**WORK TASK**
How many lines of these records hold the string "label"? Reply with the number alone.

Dataset excerpts:

------------------------

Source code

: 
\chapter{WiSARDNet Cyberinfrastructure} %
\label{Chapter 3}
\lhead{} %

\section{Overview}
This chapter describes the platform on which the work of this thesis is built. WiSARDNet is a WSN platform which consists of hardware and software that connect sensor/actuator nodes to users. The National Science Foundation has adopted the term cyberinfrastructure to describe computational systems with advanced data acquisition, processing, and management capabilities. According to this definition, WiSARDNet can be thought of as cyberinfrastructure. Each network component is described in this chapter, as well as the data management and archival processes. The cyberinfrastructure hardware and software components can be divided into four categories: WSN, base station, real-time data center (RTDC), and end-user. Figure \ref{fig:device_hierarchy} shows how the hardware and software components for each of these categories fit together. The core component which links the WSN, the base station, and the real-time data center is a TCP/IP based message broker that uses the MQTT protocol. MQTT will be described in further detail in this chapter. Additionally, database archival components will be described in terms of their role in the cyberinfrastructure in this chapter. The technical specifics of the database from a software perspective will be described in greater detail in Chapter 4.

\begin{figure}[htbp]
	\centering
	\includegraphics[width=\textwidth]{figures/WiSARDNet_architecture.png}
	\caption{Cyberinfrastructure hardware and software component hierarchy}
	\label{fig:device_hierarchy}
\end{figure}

------------------------

**YOUR RESPONSE**
2